Hot and sour soup (£3 from what I could make out on the bill)
It was one of the nicer hot and sour soups I've had, although the ones I usually have are from takeaways so not only are they bigger in portions, but possibly not as fresh as the ones from restaurants. Gold Mine's version of the soup was OK, nothing too impressive, though I reckon if I'd had it while it was still hot (ie when it was served to me instead of just letting it sit there) it might have been nicer.
Claypot Japanese tofu with minced pork in spicy sauce (about £8)
We'd had this dish before, but couldn't find it on the menu so we asked the waiter (who was really friendly) if he knew what it was. I described it as a Japanese tofu dish, and he immediately knew that I was referring to the one in the spicy sauce. Apparently this can be served either in a claypot or on a sizzling plate, and since we had our clothes to think about, we decided on claypot.
I have to give it to Gold Mine. They are nothing if not consistent. Everytime we've ordered this dish (or any of the other dishes we usually order) they've been almost exactly the same in terms of quality, taste and presentation. I don't know if they have only one chef doing the cooking, but if not, they've trained their chefs really well, and the dishes always, always manage to impress.
People tend to compare the roast duck from Gold Mine to the one from Four Seasons. The 2 restaurants are located a few shops from one another, and aside from the huge signboard showing the restaurant names, you could be forgiven for mistaking one for the other. They serve pretty much the same things (homecooked Cantonese style dishes), have queues going out the door most days, and are famous for their roast ducks.
We used to go to Four Seasons before being recommended to try out Gold Mine by our friends. Since then, we've been back to Four Seasons once, but in my opinion (which counts for nothing, by the way) I prefer the roast duck from Gold Mine to the one from Four Seasons. I also find the other dishes more suitable to my tastebuds here.
Golden sands prawn balls (about £12) Literal translations are so funny ...
If you wanna be all authentic and stuff, then ask the waiter for the 'Gum Sah Har Khau' and you SHOULD get this dish (unless you make a faux pax and say something else, which would be quite funny).
It's basically king prawns (juicy, crunchy and fresh) which have been shelled, and then deep-fried with some stuff which I've yet to find out what it is till today. Something like butter crumbs which look like strands of lovely tasting things. Yes, I do not know what it is, but if you like 'salt and pepper' anything, then you might like this.
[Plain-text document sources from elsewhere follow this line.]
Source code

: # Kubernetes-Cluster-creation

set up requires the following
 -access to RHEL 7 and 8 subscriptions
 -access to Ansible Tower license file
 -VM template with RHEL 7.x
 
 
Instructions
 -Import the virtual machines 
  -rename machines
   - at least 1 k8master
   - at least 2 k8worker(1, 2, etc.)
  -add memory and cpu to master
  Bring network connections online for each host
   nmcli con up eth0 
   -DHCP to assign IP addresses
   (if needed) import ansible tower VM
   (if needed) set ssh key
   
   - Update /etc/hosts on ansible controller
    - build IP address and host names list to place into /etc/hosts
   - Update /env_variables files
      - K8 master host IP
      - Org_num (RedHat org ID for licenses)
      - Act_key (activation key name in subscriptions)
Belacan kangkung (about £6) or morning glory stir-fried with prawn paste and chilli
Typically a dish found in Malaysian restaurants, the Chinese restaurants in London have begun serving this dish recently. Or recently to me anyway, because it never occurred to me before that I could even order it here. Because our friends and my fiance really like it, we've begun ordering this everytime we're at Gold Mine. My only complaint about this is that they serve up too many of the stalks and not the leafy bit of the vegetable. I don't reckon it's the restaurant doing this on purpose, because I've tried buying the vegetable from Chinese supermarkets and it's pretty much all stalks in the bag.
Despite that, they manage to keep the stalks tender and crunchy, maintaining the strong taste of the prawn paste while allowing the green flavour of the vegetable to come through.
Siew yuk (about £10) or Chinese roast pork
Because we usually order duck when we're here, we decided to throw caution to the wind (it was an adventurous day) and order the roast pork instead. It could also have been due to the fact that while waiting for the table (a good 20 minutes we waited), we saw many plates of roast pork go by and just couldn't resist.
I didn't try this dish because I just didn't feel like eating, but the fiance said it was crispy enough for his liking. Combined with the other dishes, however, the whole meal was quite salty, but then again, we didn't eat much rice, and Cantonese dishes are meant to be eaten with rice which is why they're stronger tasting and sometimes more salty than other type of Chinese cuisine.
Another consistently good meal at Gold Mine; reasonable prices, friendly waiting staff, and tried-and-tested dishes all make for an enjoyable dinner experience.